◆ **Collected data**:
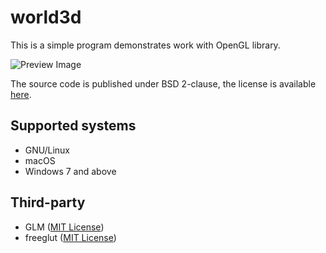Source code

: # world3d

This is a simple program demonstrates work with OpenGL library.

![][preview_image]


The source code is published under BSD 2-clause, the license is available [here][license].


## Supported systems
* GNU/Linux
* macOS
* Windows 7 and above

## Third-party
* GLM ([MIT License](https://github.com/g-truc/glm/blob/master/copying.txt))
* freeglut ([MIT License](http://freeglut.sourceforge.net/))

[//]: # (LINKS)
[license]: LICENSE
[preview_image]: https://github.com/alexktvsky/world3d/blob/main/docs/images/preview.png "Preview Image"
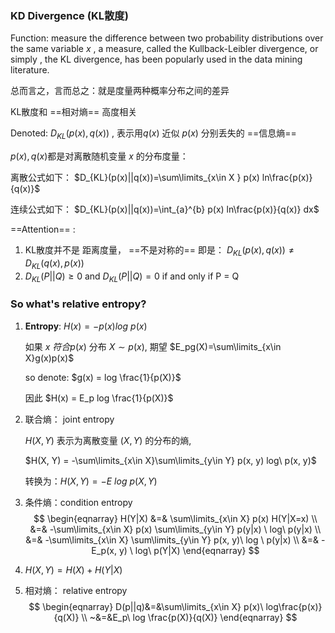 ### KD Divergence (KL散度)

Function: measure the difference between two probability distributions over the same variable $x$ , a measure, called the Kullback-Leibler divergence, or simply , the KL divergence, has been popularly used in the data mining literature.

总而言之，言而总之：就是度量两种概率分布之间的差异

KL散度和 ==相对熵== 高度相关

Denoted:  $D_{KL}(p(x), q(x))$  , 表示用$q(x)$ 近似 $p(x)$ 分别丢失的 ==信息熵== 

$p(x), q(x)$都是对离散随机变量 $x$ 的分布度量：

离散公式如下： $D_{KL}(p(x)||q(x))=\sum\limits_{x\in X } p(x) ln\frac{p(x)}{q(x)}$

连续公式如下： $D_{KL}(p(x)||q(x))=\int_{a}^{b} p(x) ln\frac{p(x)}{q(x)} dx$

==Attention== : 

1. KL散度并不是 距离度量， ==不是对称的== 即是： $D_{KL}(p(x), q(x))\ne D_{KL}(q(x), p(x))$
2. $D_{KL}(P ||Q) ≥ 0$ and  $D_{KL}(P||Q) = 0$  if and only if P = Q

###  So what's relative entropy?



1. **Entropy**:  $H(x) = -p(x) log\ p(x)$

   如果 $x$ $符合p(x)$ 分布 $X\sim p(x)$,  期望 $E_pg(X)=\sum\limits_{x\in X}g(x)p(x)$ 

   so denote: $g(x) = log \frac{1}{p(X)}$

   因此 $H(x) = E_p log \frac{1}{p(X)}$

2. 联合熵： joint entropy

   $H(X, Y)$ 表示为离散变量 $(X, Y)$ 的分布的熵,

   $H(X, Y) = -\sum\limits_{x\in X}\sum\limits_{y\in Y} p(x, y) log\ p(x, y)$

   转换为：$H(X, Y)=-E\ log\ p(X, Y)$

   

3. 条件熵：condition entropy
   $$
   \begin{eqnarray}
   H(Y|X)	&=& \sum\limits_{x\in X} p(x) H(Y|X=x) \\
   &=& -\sum\limits_{x\in X} p(x) \sum\limits_{y\in Y} p(y|x) \ log\ p(y|x) \\
   &=& -\sum\limits_{x\in X} \sum\limits_{y\in Y} p(x, y)\ log \ p(y|x) \\
   &=& -E_p(x, y) \ log\ p(Y|X)
   \end{eqnarray}
   $$

4.  $H(X, Y) = H(X) + H(Y|X)$

   

5. 相对熵： relative entropy
   $$
   \begin{eqnarray}
   D(p||q)&=&\sum\limits_{x\in X} p(x)\ log\frac{p(x)}{q(X)} \\
   ~&=&E_p\ log \frac{p(X)}{q(X)}
   \end{eqnarray}
   $$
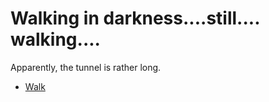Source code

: # **Walking in darkness....still.... walking....**

Apparently, the tunnel is rather long.

 - [Walk](../20/20.md)
 
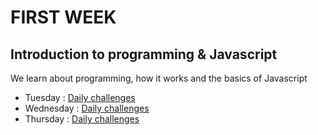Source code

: # FIRST WEEK 

## Introduction to programming & Javascript

We learn about programming, how it works and the basics of Javascript

- Tuesday : [Daily challenges](scr/Weeks/week1/tuesday)
- Wednesday : [Daily challenges](scr/Weeks/week1/Wednesday)
- Thursday : [Daily challenges](scr/Weeks/week1/thursday)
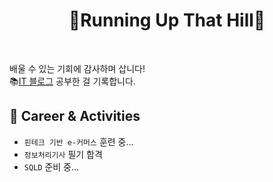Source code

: <h1 align="center">🌄Running Up That Hill🌄</h1><br>

배울 수 있는 기회에 감사하며 삽니다! <br>
📚[IT 블로그](http://tistory.com/kijuk) 공부한 걸 기록합니다.

<h2>🦔 Career & Activities</h2>

- `핀테크 기반 e-커머스` 훈련 중...
- `정보처리기사` 필기 합격
- `SQLD` 준비 중...

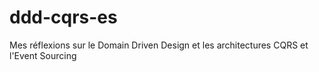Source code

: # ddd-cqrs-es
Mes réflexions sur le Domain Driven Design et les architectures CQRS et l'Event Sourcing
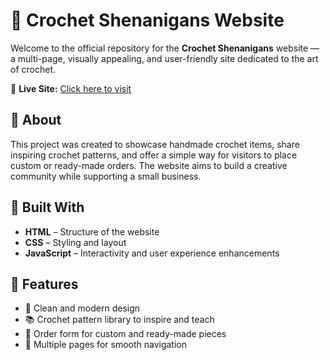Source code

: # 🧶 Crochet Shenanigans Website

Welcome to the official repository for the **Crochet Shenanigans** website — a multi-page, visually appealing, and user-friendly site dedicated to the art of crochet.

🔗 **Live Site:** [Click here to visit](https://safia250108.github.io/Business-Website/)

## 🌟 About

This project was created to showcase handmade crochet items, share inspiring crochet patterns, and offer a simple way for visitors to place custom or ready-made orders. The website aims to build a creative community while supporting a small business.

## 🔧 Built With

- **HTML** – Structure of the website  
- **CSS** – Styling and layout  
- **JavaScript** – Interactivity and user experience enhancements  

## 📄 Features

- 🎨 Clean and modern design  
- 📚 Crochet pattern library to inspire and teach  
- 🛒 Order form for custom and ready-made pieces  
- 🔗 Multiple pages for smooth navigation  
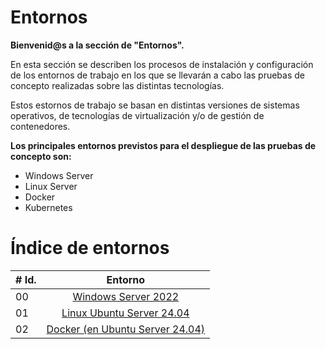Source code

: # Entornos

**Bienvenid@s a la sección de "Entornos".**

En esta sección se describen los procesos de instalación y configuración de los entornos de trabajo en los que se llevarán a cabo las pruebas de concepto realizadas sobre las distintas tecnologías.

Estos estornos de trabajo se basan en distintas versiones de sistemas operativos, de tecnologías de virtualización y/o de gestión de contenedores.

**Los principales entornos previstos para el despliegue de las pruebas de concepto son:**
- Windows Server
- Linux Server
- Docker
- Kubernetes


# Índice de entornos

|# Id. | Entorno                                                 |
|----- |:---------------------------------------------------------:|
| 00   |  [Windows Server 2022](./windows/00%20Windows%20Server%202022.md)|
| 01   |  [Linux Ubuntu Server 24.04](./linux/00%20Linux%20Server%2404.md)|
| 02   |  [Docker (en Ubuntu Server 24.04)](./contenedores/00%20Docker.md)|
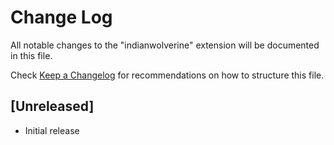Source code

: # Change Log
All notable changes to the "indianwolverine" extension will be documented in this file.

Check [Keep a Changelog](http://keepachangelog.com/) for recommendations on how to structure this file.

## [Unreleased]
- Initial release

◆ **Work order**:
Going through the entries, return every line holding the word "frac".

◆ **Solution for this problem**:
离散公式如下： $D_{KL}(p(x)||q(x))=\sum\limits_{x\in X } p(x) ln\frac{p(x)}{q(x)}$
连续公式如下： $D_{KL}(p(x)||q(x))=\int_{a}^{b} p(x) ln\frac{p(x)}{q(x)} dx$
   so denote: $g(x) = log \frac{1}{p(X)}$
   因此 $H(x) = E_p log \frac{1}{p(X)}$
   D(p||q)&=&\sum\limits_{x\in X} p(x)\ log\frac{p(x)}{q(X)} \\
   ~&=&E_p\ log \frac{p(X)}{q(X)}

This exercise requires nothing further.